A reliable financial advisor can help you with incredible ideas on how to build your wealth including investments on:
- Growth stock funds
- Rental housing
- Industry-specific index funds
- Peer-to-peer lending
- Short-term corporate bond funds
- High-yield money market accounts
- Treasury securities
- Dividend-paying stocks
- Certificates of deposits
- Government bond funds
- Money market mutual funds
With the right financial investment plan, you and your family will have financial security for years to come, and an advisor would help you narrow down your options.
2. Draft A Will
You’ll be surprised to learn nearly three-quarters of American adults don’t have wills. In case you’re in this group, understanding no one knows until when you’ll live should compel you to create a will. Death can strike anytime, regardless of your health status, age, financial endowment, area of residence, or gender.
It’s through a will you specify which son, daughter, or spouse of yours will inherit a given possession. It’d be a shortcoming on your part to leave your family fighting over your wealth or to allow your wealth to be distributed by a probate court judge.
Your will must be drafted in accordance with the laws and regulations of your state to reduce the risk of it being null and void after your demise. Looking for a law firm such as Mile High Estate Planning and other reputable ones can help you draft a legally binding will.
3. Set Up A Trust
There are many reasons why you should consider setting up a trust. Some of them are:
- To avoid probate and therefore save time and legal fees
- To help manage all your financial affairs in case you’re incapacitated
- To eliminate family feuds when settling your estate
- To help divide your assets among your beneficiaries in the fairest way possible
- To reduce tax on your property
- To have somebody maintain your estate on behalf of your children until they become of age
Setting up a trust fund is one of the best approaches in managing assets since professionals are there to guide you. They would ensure your finances are properly monitored.
4. Grow An Emergency Fund
Nobody’s sure about tomorrow as life is full of uncertainties. Even people with stable jobs in their industry have been laid off and left unemployed. Therefore, while you’re still on payroll, don’t spend all the money you get. Learn to set aside some cash every month to help you meet your expenses when there’ll be no income coming your way.
Experts suggest setting aside about six months of salary, but take it as mere average. Think of going beyond this to even twelve to eighteen months salary in case of multiple emergencies. Even if you suffer extended unemployment in the future, you and your family will less likely run out of food and other necessities.
5. Get A Comprehensive Home Insurance Plan
Having a roof above your heads is one of the most important basic needs, second to food and clothing. As such, you need to assure your family they’ll always have a place they can call home, and it doesn’t stop with building or buying a nice house.
Incidents like fire and robbery can make your loved ones homeless in the spur of the moment. Foresee such eventualities and show you care for your family by investing in a home insurance plan.
6. Get A Life Insurance Plan
In addition to a home insurance policy, consider getting a life insurance plan. Your financial dependents will greatly benefit in case of your premature demise. They’ll be able to comfortably pay their home bills and also fund their education without fear of being unprovided.

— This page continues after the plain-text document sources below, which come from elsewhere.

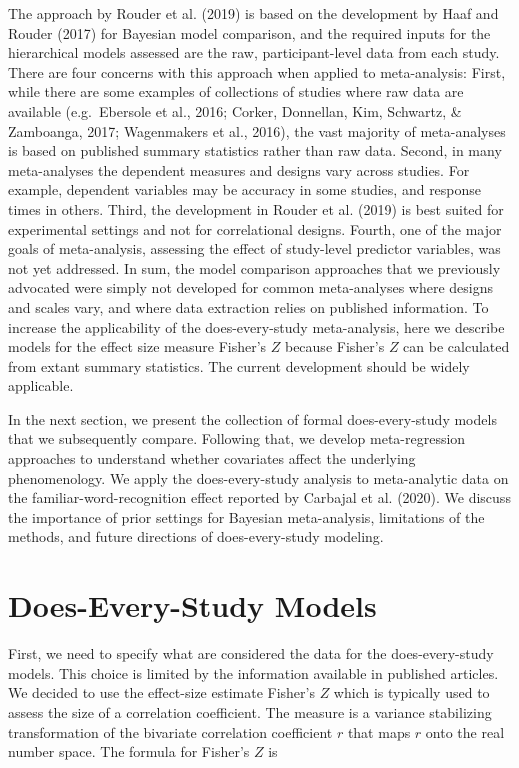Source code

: \documentclass[english,,man]{apa6}
\begin{document}
The approach by Rouder et al. (2019) is based on the development by Haaf and Rouder (2017) for Bayesian model comparison, and the required inputs for the hierarchical models assessed are the raw, participant-level data from each study. There are four concerns with this approach when applied to meta-analysis: First, while there are some examples of collections of studies where raw data are available (e.g.~Ebersole et al., 2016; Corker, Donnellan, Kim, Schwartz, \& Zamboanga, 2017; Wagenmakers et al., 2016), the vast majority of meta-analyses is based on published summary statistics rather than raw data. Second, in many meta-analyses the dependent measures and designs vary across studies. For example, dependent variables may be accuracy in some studies, and response times in others. Third, the development in Rouder et al. (2019) is best suited for experimental settings and not for correlational designs. Fourth, one of the major goals of meta-analysis, assessing the effect of study-level predictor variables, was not yet addressed. In sum, the model comparison approaches that we previously advocated were simply not developed for common meta-analyses where designs and scales vary, and where data extraction relies on published information. To increase the applicability of the does-every-study meta-analysis, here we describe models for the effect size measure Fisher's \(Z\) because Fisher's \(Z\) can be calculated from extant summary statistics. The current development should be widely applicable.

In the next section, we present the collection of formal does-every-study models that we subsequently compare. Following that, we develop meta-regression approaches to understand whether covariates affect the underlying phenomenology. We apply the does-every-study analysis to meta-analytic data on the familiar-word-recognition effect reported by Carbajal et al. (2020). We discuss the importance of prior settings for Bayesian meta-analysis, limitations of the methods, and future directions of does-every-study modeling.

\hypertarget{does-every-study-models}{%
\section{Does-Every-Study Models}\label{does-every-study-models}}

First, we need to specify what are considered the data for the does-every-study models. This choice is limited by the information available in published articles. We decided to use the effect-size estimate Fisher's \(Z\) which is typically used to assess the size of a correlation coefficient. The measure is a variance stabilizing transformation of the bivariate correlation coefficient \(r\) that maps \(r\) onto the real number space. The formula for Fisher's \(Z\) is
\end{document}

A good goal for life insurance is 10 times your annual income. That should be enough to support your family until they’re able to fend for themselves.
7. Regularly Check Your Beneficiaries
Understand your will doesn’t dictate who’d inherit your assets. Consider your retirement benefits and life insurance policies. Do you remember who you specified as the beneficiary?
Perhaps you started your job while you’re still a youth and penned your college sweetheart’s name. However, you ended up marrying a different person. It’d be unfortunate for such benefits to go to your college crush, yet you long ago forgot about them. Consider updating beneficiary information on all relevant documents now and then.
8. Instill Financial Responsibility In Your Children
You’re greatly educated on matters of wealth that’s why your family stands up to this point. But what about your children—do they know what budgeting is? Do they know the principles of saving? Do they understand the real value of money? Are they socially responsible?
It’d be disheartening to posthumously learn your children squandered the wealth you took a lifetime to accumulate in a matter of weeks. Therefore, start as early as now in teaching them money management skills. It’ll help them for years to come as they become adults and grow a family of their own.
Your family’s current and future financial stability is in your hands. By making the right choices now, you can forever protect your home and family from financial woes. It’s never too early to start wiser decisions financially to ensure a secure tomorrow.